En ese contexto, los cambios derivados de la crisis del absolutismo en Francia, de la revolución y del período napoleónico, no se circunscribieron a la instauración de una serie de limitaciones por medio del principio de separación de poderes, sino que crearon, dice Mannori, “dos tipos de autoridad totalmente nuevas, la judicial y la administrativa”. Aparecía así formalizada por primera vez “la existencia de un poder coercitivo y dispositivo completamente autónomo respecto a la declaración del derecho, e intrínsecamente «político» en tanto que instrumental para la realización de los fines empíricos del Estado” (p. 137). Esta ruptura se completaría con medidas destinadas a proteger a los administradores de la acción de los jueces ordinarios y a crear un ámbito especial -dentro de la esfera ejecutiva- para juzgar sus actos. Una transformación asociada al devenir napoleónico de la revolución francesa, pero que marcará hacia el futuro una forma de comprender no solo la división de poderes, sino el sentido institucional de la estatalidad en casi toda la tradición europea continental. El contraste con el desarrollo de estos cambios en el mundo anglosajón permite incluso repensar la relación entre la tradición británica y la continental, desplazando su mayor separación hacia el momento contemporáneo y ofreciendo, en nuestra opinión, un elemento más para pensar los derroteros latinoamericanos que buscaron combinar ambas tradiciones. Por su registro predominante teórico, por su amplio rango temporal, por su proyección incluso a la crisis del estado administrativo del siglo XX, el texto de Mannori nos proporciona una inmejorable introducción, temática y temporal para este dossier.

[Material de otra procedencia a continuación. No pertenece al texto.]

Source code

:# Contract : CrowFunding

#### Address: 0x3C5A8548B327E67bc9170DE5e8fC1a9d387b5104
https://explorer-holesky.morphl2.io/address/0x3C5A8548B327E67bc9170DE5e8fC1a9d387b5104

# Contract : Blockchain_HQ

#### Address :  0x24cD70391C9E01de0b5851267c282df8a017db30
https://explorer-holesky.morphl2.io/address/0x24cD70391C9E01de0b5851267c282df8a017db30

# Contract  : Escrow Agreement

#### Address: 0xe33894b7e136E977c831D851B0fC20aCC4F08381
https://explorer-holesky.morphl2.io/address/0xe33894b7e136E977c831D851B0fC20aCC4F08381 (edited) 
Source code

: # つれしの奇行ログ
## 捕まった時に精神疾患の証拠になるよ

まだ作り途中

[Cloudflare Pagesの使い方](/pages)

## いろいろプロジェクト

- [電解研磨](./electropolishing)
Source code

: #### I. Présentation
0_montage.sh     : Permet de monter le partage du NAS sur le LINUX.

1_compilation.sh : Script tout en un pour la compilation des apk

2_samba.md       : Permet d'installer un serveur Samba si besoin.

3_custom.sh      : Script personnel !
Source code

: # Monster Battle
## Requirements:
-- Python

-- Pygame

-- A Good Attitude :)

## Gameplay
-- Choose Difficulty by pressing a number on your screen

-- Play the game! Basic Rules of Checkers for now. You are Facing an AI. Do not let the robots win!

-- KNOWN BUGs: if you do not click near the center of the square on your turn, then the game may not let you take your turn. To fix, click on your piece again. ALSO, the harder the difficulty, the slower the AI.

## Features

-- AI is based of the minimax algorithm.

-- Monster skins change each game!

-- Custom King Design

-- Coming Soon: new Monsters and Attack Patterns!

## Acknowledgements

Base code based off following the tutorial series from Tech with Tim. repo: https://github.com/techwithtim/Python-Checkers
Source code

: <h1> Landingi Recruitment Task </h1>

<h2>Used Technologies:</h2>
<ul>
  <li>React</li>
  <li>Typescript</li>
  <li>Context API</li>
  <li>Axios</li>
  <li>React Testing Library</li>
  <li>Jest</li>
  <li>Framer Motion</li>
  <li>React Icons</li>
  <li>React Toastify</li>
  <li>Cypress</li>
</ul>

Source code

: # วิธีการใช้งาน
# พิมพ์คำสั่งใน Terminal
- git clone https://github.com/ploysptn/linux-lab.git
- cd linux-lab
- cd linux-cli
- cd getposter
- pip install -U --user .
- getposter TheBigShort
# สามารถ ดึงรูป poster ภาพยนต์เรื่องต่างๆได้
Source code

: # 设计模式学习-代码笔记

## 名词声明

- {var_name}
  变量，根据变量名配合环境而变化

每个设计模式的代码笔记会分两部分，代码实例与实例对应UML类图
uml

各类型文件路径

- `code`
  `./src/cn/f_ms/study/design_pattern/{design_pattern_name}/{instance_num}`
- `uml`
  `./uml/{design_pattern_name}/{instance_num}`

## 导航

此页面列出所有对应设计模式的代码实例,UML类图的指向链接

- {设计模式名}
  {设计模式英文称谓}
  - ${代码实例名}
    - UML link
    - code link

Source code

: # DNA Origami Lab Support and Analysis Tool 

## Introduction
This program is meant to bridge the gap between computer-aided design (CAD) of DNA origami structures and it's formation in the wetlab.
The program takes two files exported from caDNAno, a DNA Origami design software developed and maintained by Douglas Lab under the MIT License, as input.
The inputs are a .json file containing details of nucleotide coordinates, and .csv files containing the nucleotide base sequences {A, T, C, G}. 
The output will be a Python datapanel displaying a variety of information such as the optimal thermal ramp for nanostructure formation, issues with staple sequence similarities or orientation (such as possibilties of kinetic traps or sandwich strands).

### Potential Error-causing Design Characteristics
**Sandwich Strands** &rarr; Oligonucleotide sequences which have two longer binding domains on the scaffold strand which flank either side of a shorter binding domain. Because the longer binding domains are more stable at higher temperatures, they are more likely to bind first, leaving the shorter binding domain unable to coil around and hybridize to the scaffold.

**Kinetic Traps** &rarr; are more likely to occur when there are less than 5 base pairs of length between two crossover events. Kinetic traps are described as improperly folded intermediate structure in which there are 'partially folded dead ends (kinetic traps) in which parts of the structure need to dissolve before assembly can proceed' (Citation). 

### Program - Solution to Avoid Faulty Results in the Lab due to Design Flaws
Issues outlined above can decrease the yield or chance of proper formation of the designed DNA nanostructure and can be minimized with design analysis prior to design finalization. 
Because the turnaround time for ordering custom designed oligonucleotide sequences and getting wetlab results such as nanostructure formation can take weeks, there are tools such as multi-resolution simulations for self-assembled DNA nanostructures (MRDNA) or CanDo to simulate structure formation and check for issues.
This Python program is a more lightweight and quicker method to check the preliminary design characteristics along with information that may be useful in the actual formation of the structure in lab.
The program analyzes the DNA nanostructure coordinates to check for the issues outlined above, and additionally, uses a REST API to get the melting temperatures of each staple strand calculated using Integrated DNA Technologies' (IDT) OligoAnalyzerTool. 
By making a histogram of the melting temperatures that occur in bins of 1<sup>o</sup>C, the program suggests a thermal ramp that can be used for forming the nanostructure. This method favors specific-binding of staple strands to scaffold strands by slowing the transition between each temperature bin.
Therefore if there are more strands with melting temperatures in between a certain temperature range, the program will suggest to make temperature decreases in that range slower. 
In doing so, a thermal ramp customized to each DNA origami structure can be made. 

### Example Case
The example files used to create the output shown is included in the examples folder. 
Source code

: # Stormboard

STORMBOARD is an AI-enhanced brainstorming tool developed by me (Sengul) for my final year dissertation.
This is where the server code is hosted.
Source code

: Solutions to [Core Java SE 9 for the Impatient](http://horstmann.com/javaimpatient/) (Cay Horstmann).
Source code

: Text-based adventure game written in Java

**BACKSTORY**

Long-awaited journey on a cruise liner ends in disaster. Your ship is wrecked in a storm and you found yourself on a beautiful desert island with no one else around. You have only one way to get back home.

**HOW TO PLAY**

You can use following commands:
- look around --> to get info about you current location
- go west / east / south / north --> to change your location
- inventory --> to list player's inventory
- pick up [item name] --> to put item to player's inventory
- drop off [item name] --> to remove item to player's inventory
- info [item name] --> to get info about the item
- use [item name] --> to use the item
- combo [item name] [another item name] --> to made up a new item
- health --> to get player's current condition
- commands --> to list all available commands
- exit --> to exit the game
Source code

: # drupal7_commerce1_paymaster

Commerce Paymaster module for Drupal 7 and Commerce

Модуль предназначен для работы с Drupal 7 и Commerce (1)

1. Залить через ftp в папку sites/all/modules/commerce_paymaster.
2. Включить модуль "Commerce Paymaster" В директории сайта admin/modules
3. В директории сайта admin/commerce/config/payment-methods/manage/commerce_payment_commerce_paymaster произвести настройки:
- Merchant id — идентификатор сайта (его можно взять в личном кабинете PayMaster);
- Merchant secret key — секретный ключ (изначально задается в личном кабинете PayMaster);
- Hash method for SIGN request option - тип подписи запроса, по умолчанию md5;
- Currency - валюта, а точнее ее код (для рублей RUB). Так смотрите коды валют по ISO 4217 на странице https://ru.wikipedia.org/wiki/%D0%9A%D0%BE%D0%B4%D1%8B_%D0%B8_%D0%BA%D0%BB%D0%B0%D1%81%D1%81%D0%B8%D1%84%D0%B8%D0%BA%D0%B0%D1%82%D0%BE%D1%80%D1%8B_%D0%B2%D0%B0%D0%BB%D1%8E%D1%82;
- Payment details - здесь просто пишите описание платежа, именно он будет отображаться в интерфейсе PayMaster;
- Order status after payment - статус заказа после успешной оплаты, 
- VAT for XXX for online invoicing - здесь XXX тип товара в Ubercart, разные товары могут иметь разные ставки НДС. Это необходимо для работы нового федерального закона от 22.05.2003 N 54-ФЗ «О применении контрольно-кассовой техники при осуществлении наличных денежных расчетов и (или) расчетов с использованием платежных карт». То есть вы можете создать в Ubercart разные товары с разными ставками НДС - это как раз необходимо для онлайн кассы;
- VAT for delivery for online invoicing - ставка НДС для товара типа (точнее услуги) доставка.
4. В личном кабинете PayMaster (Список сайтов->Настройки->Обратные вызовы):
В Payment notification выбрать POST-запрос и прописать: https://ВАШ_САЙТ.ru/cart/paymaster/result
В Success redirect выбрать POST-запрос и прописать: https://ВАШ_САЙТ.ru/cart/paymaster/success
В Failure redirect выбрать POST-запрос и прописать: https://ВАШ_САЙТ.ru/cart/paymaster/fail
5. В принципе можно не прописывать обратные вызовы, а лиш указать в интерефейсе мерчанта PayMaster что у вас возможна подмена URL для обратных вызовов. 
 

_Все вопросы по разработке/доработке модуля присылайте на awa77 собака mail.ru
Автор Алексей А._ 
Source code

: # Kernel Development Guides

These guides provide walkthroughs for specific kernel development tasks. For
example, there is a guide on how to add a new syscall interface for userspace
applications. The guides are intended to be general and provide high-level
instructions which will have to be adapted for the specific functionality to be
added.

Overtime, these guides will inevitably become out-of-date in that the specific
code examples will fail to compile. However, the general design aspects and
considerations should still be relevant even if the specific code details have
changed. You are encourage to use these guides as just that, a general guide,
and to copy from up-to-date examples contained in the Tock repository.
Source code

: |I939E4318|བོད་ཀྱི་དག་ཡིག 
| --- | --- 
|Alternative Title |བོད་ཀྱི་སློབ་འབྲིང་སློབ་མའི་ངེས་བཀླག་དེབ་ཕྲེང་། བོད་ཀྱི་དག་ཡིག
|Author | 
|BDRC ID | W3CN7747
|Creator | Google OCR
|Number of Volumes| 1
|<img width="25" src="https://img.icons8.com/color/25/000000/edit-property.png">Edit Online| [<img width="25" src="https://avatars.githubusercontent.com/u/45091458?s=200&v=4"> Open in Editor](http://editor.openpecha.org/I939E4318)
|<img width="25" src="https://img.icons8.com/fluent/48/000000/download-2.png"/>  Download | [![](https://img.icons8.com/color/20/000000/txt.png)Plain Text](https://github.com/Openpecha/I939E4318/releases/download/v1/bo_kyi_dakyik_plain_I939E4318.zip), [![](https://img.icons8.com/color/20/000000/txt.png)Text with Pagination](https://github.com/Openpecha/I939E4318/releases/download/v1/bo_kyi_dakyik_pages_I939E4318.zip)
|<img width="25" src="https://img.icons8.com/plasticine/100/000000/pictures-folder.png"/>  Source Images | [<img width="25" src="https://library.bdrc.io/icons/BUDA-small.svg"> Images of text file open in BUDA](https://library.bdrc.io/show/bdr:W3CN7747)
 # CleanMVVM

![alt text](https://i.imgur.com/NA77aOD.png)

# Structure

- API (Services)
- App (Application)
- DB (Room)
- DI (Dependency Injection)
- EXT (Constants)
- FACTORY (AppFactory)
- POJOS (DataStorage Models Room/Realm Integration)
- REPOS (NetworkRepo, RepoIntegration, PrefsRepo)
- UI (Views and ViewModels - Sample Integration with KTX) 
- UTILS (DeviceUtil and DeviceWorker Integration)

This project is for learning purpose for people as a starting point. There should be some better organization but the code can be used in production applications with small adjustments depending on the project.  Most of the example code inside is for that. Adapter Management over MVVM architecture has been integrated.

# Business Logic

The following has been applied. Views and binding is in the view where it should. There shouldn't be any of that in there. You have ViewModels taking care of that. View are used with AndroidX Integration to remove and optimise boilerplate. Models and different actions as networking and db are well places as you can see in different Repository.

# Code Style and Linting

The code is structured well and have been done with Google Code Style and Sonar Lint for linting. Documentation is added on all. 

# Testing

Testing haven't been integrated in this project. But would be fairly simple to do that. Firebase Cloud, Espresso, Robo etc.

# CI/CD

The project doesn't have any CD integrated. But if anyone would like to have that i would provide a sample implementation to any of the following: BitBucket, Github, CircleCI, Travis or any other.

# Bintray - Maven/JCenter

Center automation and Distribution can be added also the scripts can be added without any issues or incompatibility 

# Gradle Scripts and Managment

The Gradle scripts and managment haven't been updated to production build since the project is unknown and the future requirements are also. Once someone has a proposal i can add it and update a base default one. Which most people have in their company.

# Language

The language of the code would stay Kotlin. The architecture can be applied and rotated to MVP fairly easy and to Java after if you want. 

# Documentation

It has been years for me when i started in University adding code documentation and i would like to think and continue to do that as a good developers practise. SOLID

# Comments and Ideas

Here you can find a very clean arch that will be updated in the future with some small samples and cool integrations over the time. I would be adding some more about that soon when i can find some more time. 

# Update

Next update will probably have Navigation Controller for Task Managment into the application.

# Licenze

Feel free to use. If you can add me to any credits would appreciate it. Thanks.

Los estudios que siguen, moviéndose dentro de las mismas coordenadas, presentan, sin embargo, una mayor especificidad tópica o contextual, según veremos.

Tanto el trabajo de Antonio Manuel Hespanha, como el de Carlos Garriga, abordan la relación entre justicia y gobierno, tal como esta podía formularse dentro del modelo jurisdiccional, incluyendo los elementos internos que la tensionaban, aunque enfocándose cada uno de ellos en matices y contextos ligeramente diversos. Se trata, además, de textos producidos en distintos momentos del desarrollo de la nueva historia del derecho. El trabajo de Hespanha fue escrito para un célebre encuentro realizado en Florencia, en 1989, y si bien condensa buena parte de investigaciones previas, representa todavía una primera fase de la renovación iushistórica. Ello explica que el autor comience señalando la relativa falta de atención hacia la justicia y las prácticas judiciales por parte de una historiografía institucional que, todavía por entonces, privilegiaba más el estudio de la legislación y de la producción jurídica de los aparatos “políticos” de poder (p. 136). Aun así, a pesar del tiempo transcurrido y del notable desarrollo que ha tenido la historia de la justicia, incluso como campo transdisciplinar[5], las páginas que Hespanha escribió para aquel encuentro siguen ofreciendo una excelente guía para transitar por las intrincadas categorías con las que los juristas del antiguo régimen construían (y sostenían) la representación de los actos de poder en el orden jurisdiccional[6].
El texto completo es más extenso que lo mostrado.